_Activity:_
Look through the entries below and extract exactly the lines from the one containing "Orchestrate uses API" through the one containing "accurate are the", ends included.

_Supplied entries:_
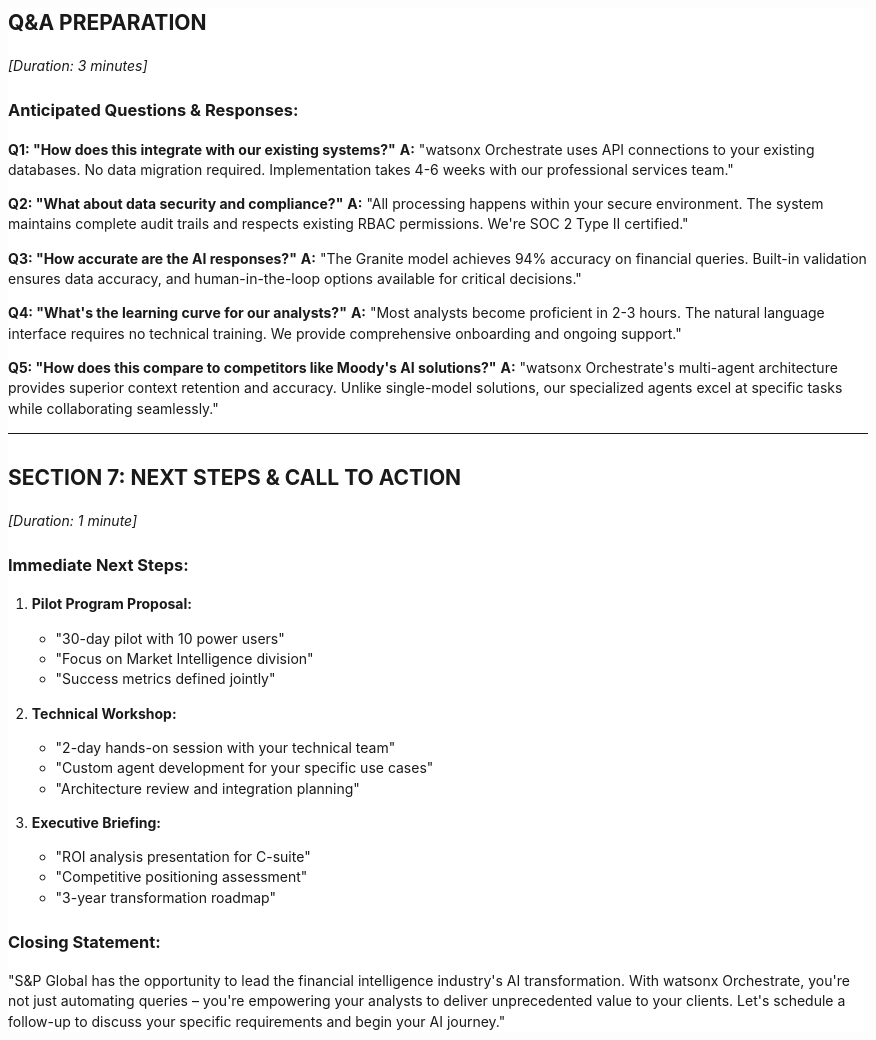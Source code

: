 ## **Q&A PREPARATION**
*[Duration: 3 minutes]*

### **Anticipated Questions & Responses:**

**Q1: "How does this integrate with our existing systems?"**
**A:** "watsonx Orchestrate uses API connections to your existing databases. No data migration required. Implementation takes 4-6 weeks with our professional services team."

**Q2: "What about data security and compliance?"**
**A:** "All processing happens within your secure environment. The system maintains complete audit trails and respects existing RBAC permissions. We're SOC 2 Type II certified."

**Q3: "How accurate are the AI responses?"**
**A:** "The Granite model achieves 94% accuracy on financial queries. Built-in validation ensures data accuracy, and human-in-the-loop options available for critical decisions."

**Q4: "What's the learning curve for our analysts?"**
**A:** "Most analysts become proficient in 2-3 hours. The natural language interface requires no technical training. We provide comprehensive onboarding and ongoing support."

**Q5: "How does this compare to competitors like Moody's AI solutions?"**
**A:** "watsonx Orchestrate's multi-agent architecture provides superior context retention and accuracy. Unlike single-model solutions, our specialized agents excel at specific tasks while collaborating seamlessly."

---

## **SECTION 7: NEXT STEPS & CALL TO ACTION**
*[Duration: 1 minute]*

### **Immediate Next Steps:**

1. **Pilot Program Proposal:**
   - "30-day pilot with 10 power users"
   - "Focus on Market Intelligence division"
   - "Success metrics defined jointly"

2. **Technical Workshop:**
   - "2-day hands-on session with your technical team"
   - "Custom agent development for your specific use cases"
   - "Architecture review and integration planning"

3. **Executive Briefing:**
   - "ROI analysis presentation for C-suite"
   - "Competitive positioning assessment"
   - "3-year transformation roadmap"

### **Closing Statement:**
"S&P Global has the opportunity to lead the financial intelligence industry's AI transformation. With watsonx Orchestrate, you're not just automating queries – you're empowering your analysts to deliver unprecedented value to your clients. Let's schedule a follow-up to discuss your specific requirements and begin your AI journey."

_Answer below:_
**A:** "watsonx Orchestrate uses API connections to your existing databases. No data migration required. Implementation takes 4-6 weeks with our professional services team."

**Q2: "What about data security and compliance?"**
**A:** "All processing happens within your secure environment. The system maintains complete audit trails and respects existing RBAC permissions. We're SOC 2 Type II certified."

**Q3: "How accurate are the AI responses?"**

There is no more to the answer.